** INPUT FOR THIS TASK follows **

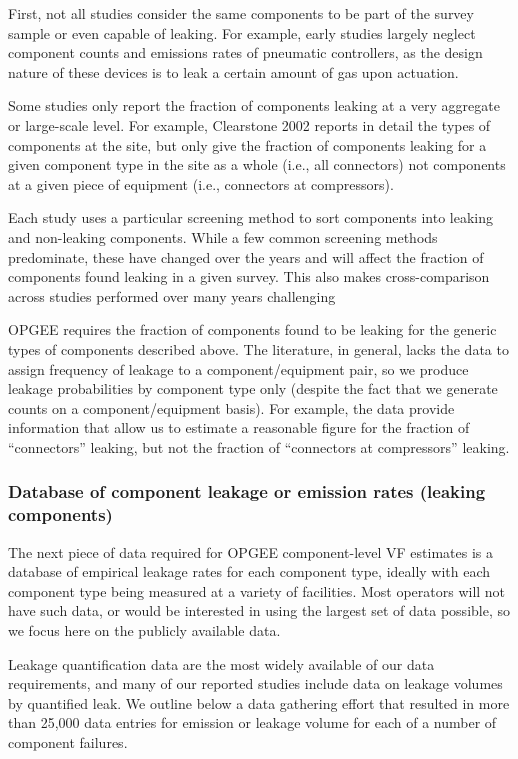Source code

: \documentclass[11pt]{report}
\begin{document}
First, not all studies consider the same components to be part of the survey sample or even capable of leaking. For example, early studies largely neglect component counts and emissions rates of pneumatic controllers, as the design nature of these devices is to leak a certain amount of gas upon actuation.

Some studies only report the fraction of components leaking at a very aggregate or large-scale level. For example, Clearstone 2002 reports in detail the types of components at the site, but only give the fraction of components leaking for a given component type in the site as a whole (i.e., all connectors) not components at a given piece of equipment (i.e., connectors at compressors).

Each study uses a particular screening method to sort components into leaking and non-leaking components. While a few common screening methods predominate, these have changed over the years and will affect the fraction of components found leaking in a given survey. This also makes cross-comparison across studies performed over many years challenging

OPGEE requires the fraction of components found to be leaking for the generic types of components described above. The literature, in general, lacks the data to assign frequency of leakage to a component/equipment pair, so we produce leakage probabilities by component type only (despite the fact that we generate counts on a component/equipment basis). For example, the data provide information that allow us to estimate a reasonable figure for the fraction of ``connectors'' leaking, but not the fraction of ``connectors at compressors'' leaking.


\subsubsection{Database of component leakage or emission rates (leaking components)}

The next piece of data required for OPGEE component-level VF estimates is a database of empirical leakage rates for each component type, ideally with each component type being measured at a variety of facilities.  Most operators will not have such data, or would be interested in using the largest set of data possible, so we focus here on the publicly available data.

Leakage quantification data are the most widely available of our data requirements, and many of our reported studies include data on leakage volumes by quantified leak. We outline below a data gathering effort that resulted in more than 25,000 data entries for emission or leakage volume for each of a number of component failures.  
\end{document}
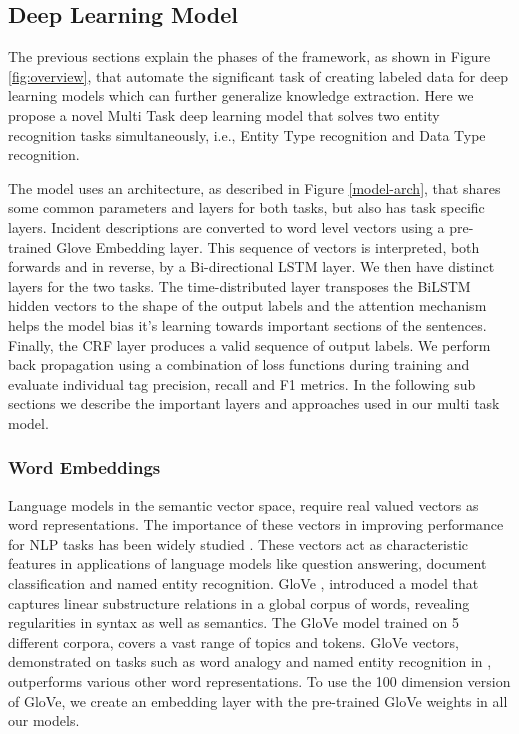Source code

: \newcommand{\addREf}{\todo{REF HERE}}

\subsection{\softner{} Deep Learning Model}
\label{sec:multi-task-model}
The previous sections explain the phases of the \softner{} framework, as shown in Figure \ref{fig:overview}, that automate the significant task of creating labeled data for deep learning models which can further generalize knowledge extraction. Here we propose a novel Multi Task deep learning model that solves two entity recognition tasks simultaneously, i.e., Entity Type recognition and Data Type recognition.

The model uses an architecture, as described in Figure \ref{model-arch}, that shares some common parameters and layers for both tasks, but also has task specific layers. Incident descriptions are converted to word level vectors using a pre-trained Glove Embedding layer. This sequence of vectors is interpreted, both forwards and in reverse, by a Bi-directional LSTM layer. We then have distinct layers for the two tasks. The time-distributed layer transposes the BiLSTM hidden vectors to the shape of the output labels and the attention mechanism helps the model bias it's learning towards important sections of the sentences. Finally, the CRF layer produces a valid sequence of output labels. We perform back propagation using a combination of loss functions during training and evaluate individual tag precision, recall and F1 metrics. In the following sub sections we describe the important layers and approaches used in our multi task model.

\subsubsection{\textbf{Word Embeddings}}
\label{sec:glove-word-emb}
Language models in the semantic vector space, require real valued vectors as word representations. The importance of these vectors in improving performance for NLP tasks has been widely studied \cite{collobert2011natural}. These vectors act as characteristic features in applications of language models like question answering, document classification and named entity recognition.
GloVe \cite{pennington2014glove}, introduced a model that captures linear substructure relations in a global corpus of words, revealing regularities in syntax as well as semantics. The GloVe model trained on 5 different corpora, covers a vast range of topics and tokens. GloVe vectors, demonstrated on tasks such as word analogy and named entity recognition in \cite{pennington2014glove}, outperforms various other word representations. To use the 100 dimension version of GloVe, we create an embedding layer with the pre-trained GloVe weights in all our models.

** End of INPUT FOR THIS TASK **

* _DESCRIPTION OF THE TASK_: Whenever the word "subsubsection" shows up in a line above, copy that line.

* _EXERCISE OUTPUT_:
\subsubsection{Database of component leakage or emission rates (leaking components)}
\subsubsection{\textbf{Word Embeddings}}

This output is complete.